> [TASK REQUIREMENTS] Where the records below have a line with "shader", that line is to be copied.

> [GIVEN RECORDS]
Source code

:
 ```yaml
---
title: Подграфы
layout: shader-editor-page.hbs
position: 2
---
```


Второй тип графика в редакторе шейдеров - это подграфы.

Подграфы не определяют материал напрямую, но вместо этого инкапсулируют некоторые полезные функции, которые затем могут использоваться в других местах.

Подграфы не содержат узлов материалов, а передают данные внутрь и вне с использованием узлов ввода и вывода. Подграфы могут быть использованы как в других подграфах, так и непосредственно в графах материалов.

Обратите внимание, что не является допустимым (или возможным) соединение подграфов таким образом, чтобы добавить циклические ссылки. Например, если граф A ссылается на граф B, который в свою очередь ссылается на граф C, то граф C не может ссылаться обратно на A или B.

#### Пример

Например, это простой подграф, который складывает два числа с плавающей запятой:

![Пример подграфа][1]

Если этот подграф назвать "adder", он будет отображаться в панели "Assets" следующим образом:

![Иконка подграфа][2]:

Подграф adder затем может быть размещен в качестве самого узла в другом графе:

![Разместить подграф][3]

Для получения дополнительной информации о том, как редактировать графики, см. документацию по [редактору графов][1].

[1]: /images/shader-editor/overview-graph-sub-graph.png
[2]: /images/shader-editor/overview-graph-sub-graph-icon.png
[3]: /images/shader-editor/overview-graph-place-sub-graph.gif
--
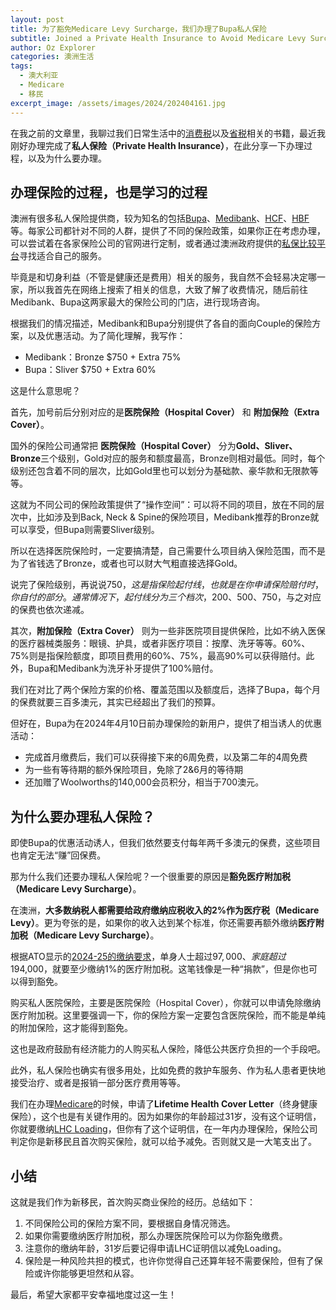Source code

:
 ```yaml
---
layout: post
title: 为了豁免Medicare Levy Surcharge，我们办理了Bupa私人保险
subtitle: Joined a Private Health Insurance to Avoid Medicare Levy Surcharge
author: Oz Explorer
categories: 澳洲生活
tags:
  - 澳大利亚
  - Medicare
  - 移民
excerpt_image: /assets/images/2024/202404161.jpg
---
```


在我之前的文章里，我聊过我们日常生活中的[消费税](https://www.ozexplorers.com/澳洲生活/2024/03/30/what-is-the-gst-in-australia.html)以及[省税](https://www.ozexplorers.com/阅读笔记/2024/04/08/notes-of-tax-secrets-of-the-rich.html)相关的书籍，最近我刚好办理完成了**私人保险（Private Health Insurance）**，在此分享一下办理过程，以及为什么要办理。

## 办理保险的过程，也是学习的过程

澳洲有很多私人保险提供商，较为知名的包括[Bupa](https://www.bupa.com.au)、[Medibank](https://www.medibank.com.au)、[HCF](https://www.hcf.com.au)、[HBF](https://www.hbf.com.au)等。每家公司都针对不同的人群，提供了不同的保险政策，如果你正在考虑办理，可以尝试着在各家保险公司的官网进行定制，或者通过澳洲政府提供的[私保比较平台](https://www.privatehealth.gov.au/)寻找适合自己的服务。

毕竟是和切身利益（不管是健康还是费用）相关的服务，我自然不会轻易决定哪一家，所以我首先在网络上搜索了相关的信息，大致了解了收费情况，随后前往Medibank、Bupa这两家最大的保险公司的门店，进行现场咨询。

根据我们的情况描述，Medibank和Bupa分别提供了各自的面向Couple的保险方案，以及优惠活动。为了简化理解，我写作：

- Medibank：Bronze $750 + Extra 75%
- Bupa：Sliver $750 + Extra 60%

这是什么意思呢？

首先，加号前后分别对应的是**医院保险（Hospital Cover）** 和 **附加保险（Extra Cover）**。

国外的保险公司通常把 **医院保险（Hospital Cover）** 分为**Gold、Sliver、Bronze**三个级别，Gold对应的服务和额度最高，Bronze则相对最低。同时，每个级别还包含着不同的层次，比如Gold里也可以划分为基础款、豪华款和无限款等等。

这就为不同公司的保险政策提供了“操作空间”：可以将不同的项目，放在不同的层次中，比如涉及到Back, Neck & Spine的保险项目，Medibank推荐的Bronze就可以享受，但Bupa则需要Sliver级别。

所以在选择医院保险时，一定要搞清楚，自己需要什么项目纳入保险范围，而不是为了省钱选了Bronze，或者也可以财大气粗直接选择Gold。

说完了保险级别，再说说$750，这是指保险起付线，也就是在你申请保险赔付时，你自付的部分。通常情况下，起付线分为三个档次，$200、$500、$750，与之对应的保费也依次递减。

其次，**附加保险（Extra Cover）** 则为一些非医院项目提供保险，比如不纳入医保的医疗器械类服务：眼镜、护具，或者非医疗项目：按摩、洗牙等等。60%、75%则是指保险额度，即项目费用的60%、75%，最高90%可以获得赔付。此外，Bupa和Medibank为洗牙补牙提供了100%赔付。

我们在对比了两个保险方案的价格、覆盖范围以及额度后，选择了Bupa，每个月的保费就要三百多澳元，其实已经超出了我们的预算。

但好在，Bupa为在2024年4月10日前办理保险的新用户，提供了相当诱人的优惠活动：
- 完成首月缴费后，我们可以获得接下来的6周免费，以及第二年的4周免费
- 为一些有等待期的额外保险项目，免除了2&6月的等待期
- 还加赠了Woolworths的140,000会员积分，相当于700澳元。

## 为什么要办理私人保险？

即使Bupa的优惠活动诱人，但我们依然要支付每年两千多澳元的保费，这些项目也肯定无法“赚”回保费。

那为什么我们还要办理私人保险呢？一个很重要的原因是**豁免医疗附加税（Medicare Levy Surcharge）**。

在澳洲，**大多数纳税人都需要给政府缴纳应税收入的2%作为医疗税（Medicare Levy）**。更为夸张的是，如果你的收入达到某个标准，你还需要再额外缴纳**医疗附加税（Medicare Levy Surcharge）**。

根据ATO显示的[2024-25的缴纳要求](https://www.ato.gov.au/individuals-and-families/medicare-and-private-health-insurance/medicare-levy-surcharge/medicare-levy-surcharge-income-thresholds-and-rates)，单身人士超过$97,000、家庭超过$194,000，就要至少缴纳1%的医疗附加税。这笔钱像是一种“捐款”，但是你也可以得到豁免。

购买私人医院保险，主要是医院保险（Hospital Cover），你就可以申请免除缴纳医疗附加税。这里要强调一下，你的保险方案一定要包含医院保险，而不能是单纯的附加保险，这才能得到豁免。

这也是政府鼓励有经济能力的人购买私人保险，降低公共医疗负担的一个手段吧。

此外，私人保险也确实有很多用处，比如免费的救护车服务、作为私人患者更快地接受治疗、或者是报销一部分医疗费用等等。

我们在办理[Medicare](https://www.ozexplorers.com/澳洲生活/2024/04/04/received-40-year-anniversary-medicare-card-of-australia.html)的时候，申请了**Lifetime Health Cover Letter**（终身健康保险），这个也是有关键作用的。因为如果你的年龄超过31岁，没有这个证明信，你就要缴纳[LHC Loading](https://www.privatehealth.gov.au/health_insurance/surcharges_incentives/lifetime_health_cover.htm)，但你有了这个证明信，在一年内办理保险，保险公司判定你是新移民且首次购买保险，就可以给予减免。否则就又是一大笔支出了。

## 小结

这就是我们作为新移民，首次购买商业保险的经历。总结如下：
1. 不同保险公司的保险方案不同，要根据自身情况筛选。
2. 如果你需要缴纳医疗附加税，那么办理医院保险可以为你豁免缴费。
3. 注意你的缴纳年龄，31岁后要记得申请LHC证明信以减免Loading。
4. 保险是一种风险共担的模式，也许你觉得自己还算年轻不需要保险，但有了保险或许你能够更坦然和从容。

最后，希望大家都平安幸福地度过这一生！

> [PROBLEM SOLUTION]
layout: shader-editor-page.hbs
[1]: /images/shader-editor/overview-graph-sub-graph.png
[2]: /images/shader-editor/overview-graph-sub-graph-icon.png
[3]: /images/shader-editor/overview-graph-place-sub-graph.gif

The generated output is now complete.